TASK OBJECTIVE: Nothing but the pictures should be left out when you copy the records exactly.

SUPPLIED RECORDS Block Start

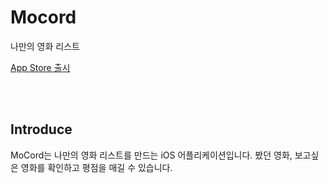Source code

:# Mocord
나만의 영화 리스트

[App Store 출시](https://apps.apple.com/kr/app/mocord/id6451357193)

</br> </br>

## Introduce
MoCord는 나만의 영화 리스트를 만드는 iOS 어플리케이션입니다.
봤던 영화, 보고싶은 영화를 확인하고 
평점을 매길 수 있습니다.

SUPPLIED RECORDS Block End

EXERCISE OUTPUT:
Source code

:# Mocord
나만의 영화 리스트

[App Store 출시](https://apps.apple.com/kr/app/mocord/id6451357193)

</br> </br>

## Introduce
MoCord는 나만의 영화 리스트를 만드는 iOS 어플리케이션입니다.
봤던 영화, 보고싶은 영화를 확인하고 
평점을 매길 수 있습니다.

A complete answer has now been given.